When a franchisor learned that its franchisee was building a competing app and planning to launch a new business in direct competition with it, it sued, seeking an injunction to prevent the launch of the app and business during the litigation. The district court granted the injunction, and the appellate court affirmed in part, with regards to the injunction’s limits on competition. The appellate panel did, however, remand for the district court to consider imposing a higher security bond, given the sweeping nature of the terms of the injunction.

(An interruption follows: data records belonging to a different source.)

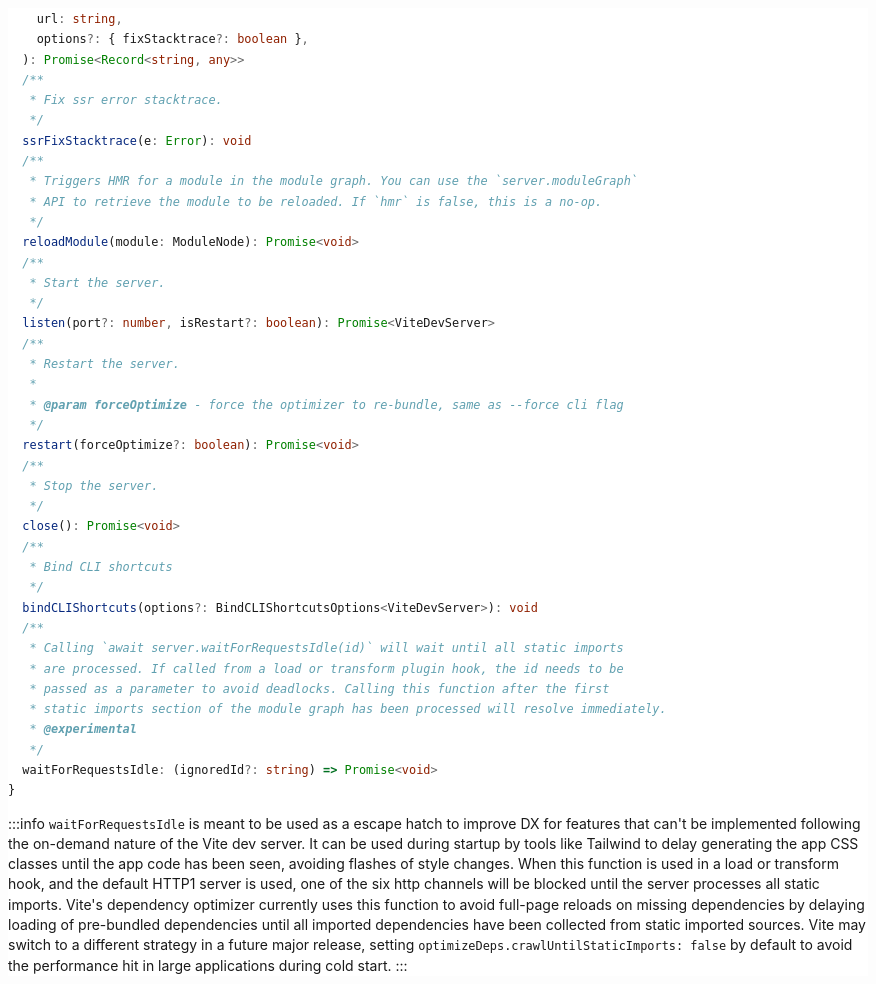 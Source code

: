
 ```ts
    url: string,
    options?: { fixStacktrace?: boolean },
  ): Promise<Record<string, any>>
  /**
   * Fix ssr error stacktrace.
   */
  ssrFixStacktrace(e: Error): void
  /**
   * Triggers HMR for a module in the module graph. You can use the `server.moduleGraph`
   * API to retrieve the module to be reloaded. If `hmr` is false, this is a no-op.
   */
  reloadModule(module: ModuleNode): Promise<void>
  /**
   * Start the server.
   */
  listen(port?: number, isRestart?: boolean): Promise<ViteDevServer>
  /**
   * Restart the server.
   *
   * @param forceOptimize - force the optimizer to re-bundle, same as --force cli flag
   */
  restart(forceOptimize?: boolean): Promise<void>
  /**
   * Stop the server.
   */
  close(): Promise<void>
  /**
   * Bind CLI shortcuts
   */
  bindCLIShortcuts(options?: BindCLIShortcutsOptions<ViteDevServer>): void
  /**
   * Calling `await server.waitForRequestsIdle(id)` will wait until all static imports
   * are processed. If called from a load or transform plugin hook, the id needs to be
   * passed as a parameter to avoid deadlocks. Calling this function after the first
   * static imports section of the module graph has been processed will resolve immediately.
   * @experimental
   */
  waitForRequestsIdle: (ignoredId?: string) => Promise<void>
}
```

:::info
`waitForRequestsIdle` is meant to be used as a escape hatch to improve DX for features that can't be implemented following the on-demand nature of the Vite dev server. It can be used during startup by tools like Tailwind to delay generating the app CSS classes until the app code has been seen, avoiding flashes of style changes. When this function is used in a load or transform hook, and the default HTTP1 server is used, one of the six http channels will be blocked until the server processes all static imports. Vite's dependency optimizer currently uses this function to avoid full-page reloads on missing dependencies by delaying loading of pre-bundled dependencies until all imported dependencies have been collected from static imported sources. Vite may switch to a different strategy in a future major release, setting `optimizeDeps.crawlUntilStaticImports: false` by default to avoid the performance hit in large applications during cold start.
:::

Auto Driveway Franchise Systems, LLC is a franchisor for commercial vehicle transportation services. Jeffrey Corbett was one of Auto Driveway’s franchisees. Through his company, Auto Driveway Richmond, LLC, Corbett ran Auto Driveway franchises in Richmond, Virginia, Nashville, and Cleveland. Corbett’s three businesses were governed by separate, but substantively identical franchise agreements with Auto Driveway. Each agreement included a non-compete clause, a non-disclosure clause, and a five-year term set to expire in 2016. The expiration dates came and went, and both parties continued dealing as though the contracts were still in place.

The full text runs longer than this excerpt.